Could you restate, exactly and with nothing added, the lines from the start of the data through the line that holds "# Receiving message from server", leaving the pictures out?

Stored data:
= Beginning of Section =

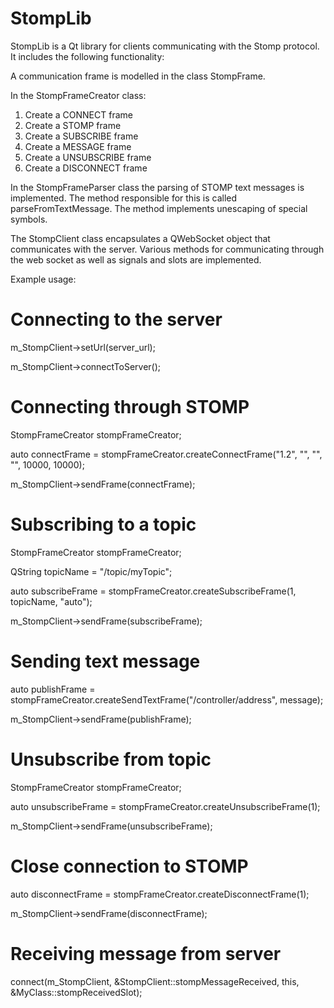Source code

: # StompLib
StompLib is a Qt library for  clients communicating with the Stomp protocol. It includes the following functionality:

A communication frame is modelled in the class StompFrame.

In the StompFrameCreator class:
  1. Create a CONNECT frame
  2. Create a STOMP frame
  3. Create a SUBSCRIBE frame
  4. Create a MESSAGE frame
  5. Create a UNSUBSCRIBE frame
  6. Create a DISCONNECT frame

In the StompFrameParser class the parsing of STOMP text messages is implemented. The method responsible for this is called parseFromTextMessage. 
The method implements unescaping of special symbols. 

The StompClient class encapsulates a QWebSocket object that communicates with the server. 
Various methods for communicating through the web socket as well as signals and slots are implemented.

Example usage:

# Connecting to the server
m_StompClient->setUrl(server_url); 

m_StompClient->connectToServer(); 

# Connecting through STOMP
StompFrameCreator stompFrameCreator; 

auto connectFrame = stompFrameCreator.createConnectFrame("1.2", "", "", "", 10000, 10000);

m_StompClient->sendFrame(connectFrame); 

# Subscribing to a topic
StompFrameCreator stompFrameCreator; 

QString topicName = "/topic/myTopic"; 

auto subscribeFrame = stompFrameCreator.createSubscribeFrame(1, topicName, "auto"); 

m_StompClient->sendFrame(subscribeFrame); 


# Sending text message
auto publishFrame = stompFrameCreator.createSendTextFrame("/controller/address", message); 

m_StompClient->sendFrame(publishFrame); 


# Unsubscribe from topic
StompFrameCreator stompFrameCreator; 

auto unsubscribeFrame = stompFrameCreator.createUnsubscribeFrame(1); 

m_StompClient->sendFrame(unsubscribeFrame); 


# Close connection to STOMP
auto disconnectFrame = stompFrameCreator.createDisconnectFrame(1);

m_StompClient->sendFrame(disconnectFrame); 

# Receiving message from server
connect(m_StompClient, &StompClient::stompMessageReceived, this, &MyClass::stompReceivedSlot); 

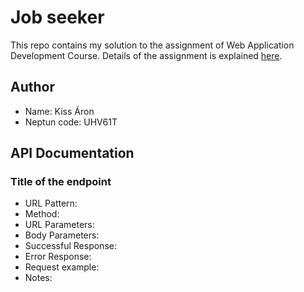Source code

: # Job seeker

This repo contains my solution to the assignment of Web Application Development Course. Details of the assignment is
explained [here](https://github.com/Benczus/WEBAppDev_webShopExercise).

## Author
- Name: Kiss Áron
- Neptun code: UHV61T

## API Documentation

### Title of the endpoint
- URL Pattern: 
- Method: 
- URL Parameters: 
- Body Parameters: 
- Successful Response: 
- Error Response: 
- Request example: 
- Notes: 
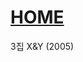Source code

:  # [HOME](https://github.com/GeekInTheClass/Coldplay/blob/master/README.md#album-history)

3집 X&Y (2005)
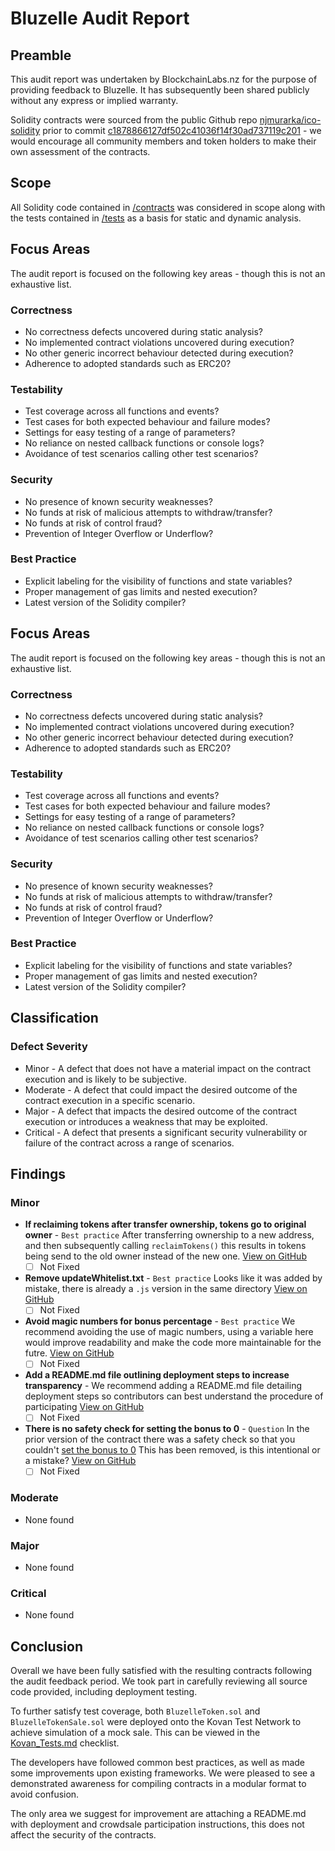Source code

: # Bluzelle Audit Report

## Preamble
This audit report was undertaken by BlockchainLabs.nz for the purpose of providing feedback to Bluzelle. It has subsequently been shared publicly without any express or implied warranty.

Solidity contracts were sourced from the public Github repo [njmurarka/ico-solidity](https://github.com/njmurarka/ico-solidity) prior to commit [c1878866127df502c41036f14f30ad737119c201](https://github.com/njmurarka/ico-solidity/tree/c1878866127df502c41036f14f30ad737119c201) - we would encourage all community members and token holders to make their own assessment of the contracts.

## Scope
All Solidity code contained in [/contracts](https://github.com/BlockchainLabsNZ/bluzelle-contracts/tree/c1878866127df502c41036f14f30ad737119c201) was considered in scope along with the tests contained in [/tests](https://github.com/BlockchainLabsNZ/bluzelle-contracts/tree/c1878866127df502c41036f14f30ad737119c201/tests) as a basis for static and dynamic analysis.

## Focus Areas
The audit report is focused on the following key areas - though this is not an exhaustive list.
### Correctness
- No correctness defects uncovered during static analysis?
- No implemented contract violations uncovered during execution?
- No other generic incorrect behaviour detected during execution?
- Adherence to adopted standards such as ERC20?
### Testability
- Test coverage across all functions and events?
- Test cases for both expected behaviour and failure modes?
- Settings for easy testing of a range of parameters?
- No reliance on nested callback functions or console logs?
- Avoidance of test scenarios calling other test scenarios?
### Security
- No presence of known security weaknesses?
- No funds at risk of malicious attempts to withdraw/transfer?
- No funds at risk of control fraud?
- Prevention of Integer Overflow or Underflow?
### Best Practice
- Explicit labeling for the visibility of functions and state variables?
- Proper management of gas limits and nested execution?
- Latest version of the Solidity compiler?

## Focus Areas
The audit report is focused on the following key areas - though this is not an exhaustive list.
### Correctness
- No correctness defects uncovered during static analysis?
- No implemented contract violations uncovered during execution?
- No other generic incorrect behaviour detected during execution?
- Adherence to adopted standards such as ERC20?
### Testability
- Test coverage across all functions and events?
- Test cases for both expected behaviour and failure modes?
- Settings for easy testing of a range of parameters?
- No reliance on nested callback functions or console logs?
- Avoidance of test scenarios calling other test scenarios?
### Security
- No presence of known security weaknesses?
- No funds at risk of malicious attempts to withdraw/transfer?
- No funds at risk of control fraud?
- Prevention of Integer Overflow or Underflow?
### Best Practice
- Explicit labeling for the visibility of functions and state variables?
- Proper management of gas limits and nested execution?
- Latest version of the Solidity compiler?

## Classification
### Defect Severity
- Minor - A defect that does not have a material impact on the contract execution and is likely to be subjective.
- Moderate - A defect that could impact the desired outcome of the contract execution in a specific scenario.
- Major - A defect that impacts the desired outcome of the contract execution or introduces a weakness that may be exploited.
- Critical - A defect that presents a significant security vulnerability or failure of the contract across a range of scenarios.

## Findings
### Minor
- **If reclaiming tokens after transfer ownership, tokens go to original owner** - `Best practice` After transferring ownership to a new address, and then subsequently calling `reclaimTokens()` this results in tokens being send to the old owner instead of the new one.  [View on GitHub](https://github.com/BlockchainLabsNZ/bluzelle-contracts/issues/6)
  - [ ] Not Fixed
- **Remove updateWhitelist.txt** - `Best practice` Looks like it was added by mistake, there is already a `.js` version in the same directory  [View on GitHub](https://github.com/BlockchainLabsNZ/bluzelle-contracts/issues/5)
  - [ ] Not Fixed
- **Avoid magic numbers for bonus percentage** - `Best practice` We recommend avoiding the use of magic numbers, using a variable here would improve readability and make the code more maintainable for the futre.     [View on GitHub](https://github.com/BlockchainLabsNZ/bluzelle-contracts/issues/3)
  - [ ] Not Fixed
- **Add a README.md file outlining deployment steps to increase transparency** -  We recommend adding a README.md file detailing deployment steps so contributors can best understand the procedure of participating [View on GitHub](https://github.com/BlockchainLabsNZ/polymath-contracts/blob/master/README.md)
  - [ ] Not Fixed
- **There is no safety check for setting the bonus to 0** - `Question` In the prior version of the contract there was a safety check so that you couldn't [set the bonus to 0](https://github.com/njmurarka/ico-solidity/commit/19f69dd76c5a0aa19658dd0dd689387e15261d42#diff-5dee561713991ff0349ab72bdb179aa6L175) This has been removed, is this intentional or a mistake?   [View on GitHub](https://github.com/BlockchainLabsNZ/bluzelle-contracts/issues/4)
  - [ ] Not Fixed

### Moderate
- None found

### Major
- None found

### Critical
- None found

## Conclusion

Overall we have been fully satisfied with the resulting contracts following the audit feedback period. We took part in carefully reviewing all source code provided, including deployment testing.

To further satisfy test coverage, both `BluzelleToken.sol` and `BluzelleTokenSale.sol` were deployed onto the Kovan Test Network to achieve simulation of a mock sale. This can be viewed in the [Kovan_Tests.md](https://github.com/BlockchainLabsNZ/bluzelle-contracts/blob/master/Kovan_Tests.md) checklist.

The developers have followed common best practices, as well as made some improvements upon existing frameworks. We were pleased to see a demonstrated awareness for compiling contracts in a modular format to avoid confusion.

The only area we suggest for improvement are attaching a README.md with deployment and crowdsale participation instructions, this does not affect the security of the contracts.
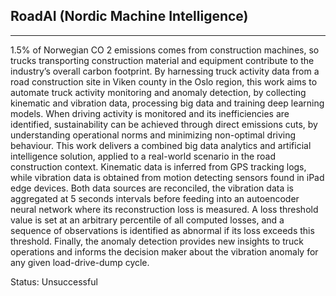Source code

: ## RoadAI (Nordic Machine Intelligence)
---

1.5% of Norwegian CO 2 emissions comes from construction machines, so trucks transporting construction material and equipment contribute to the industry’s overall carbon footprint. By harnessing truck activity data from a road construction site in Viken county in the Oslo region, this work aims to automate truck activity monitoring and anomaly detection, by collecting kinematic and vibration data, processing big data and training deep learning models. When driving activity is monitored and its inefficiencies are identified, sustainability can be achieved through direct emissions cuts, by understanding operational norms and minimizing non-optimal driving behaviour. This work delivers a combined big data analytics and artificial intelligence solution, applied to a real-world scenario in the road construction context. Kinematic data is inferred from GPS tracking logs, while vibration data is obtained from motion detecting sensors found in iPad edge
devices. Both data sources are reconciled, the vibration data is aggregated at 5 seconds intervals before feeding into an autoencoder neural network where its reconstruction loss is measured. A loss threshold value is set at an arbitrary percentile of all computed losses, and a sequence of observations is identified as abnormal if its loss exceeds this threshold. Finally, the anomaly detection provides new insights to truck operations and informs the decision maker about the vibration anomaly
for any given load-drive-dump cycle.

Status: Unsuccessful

= End of Section =

◆ **Answer below**:
Source code

: # StompLib
StompLib is a Qt library for  clients communicating with the Stomp protocol. It includes the following functionality:

A communication frame is modelled in the class StompFrame.

In the StompFrameCreator class:
  1. Create a CONNECT frame
  2. Create a STOMP frame
  3. Create a SUBSCRIBE frame
  4. Create a MESSAGE frame
  5. Create a UNSUBSCRIBE frame
  6. Create a DISCONNECT frame

In the StompFrameParser class the parsing of STOMP text messages is implemented. The method responsible for this is called parseFromTextMessage. 
The method implements unescaping of special symbols. 

The StompClient class encapsulates a QWebSocket object that communicates with the server. 
Various methods for communicating through the web socket as well as signals and slots are implemented.

Example usage:

# Connecting to the server
m_StompClient->setUrl(server_url); 

m_StompClient->connectToServer(); 

# Connecting through STOMP
StompFrameCreator stompFrameCreator; 

auto connectFrame = stompFrameCreator.createConnectFrame("1.2", "", "", "", 10000, 10000);

m_StompClient->sendFrame(connectFrame); 

# Subscribing to a topic
StompFrameCreator stompFrameCreator; 

QString topicName = "/topic/myTopic"; 

auto subscribeFrame = stompFrameCreator.createSubscribeFrame(1, topicName, "auto"); 

m_StompClient->sendFrame(subscribeFrame); 


# Sending text message
auto publishFrame = stompFrameCreator.createSendTextFrame("/controller/address", message); 

m_StompClient->sendFrame(publishFrame); 


# Unsubscribe from topic
StompFrameCreator stompFrameCreator; 

auto unsubscribeFrame = stompFrameCreator.createUnsubscribeFrame(1); 

m_StompClient->sendFrame(unsubscribeFrame); 


# Close connection to STOMP
auto disconnectFrame = stompFrameCreator.createDisconnectFrame(1);

m_StompClient->sendFrame(disconnectFrame); 

# Receiving message from server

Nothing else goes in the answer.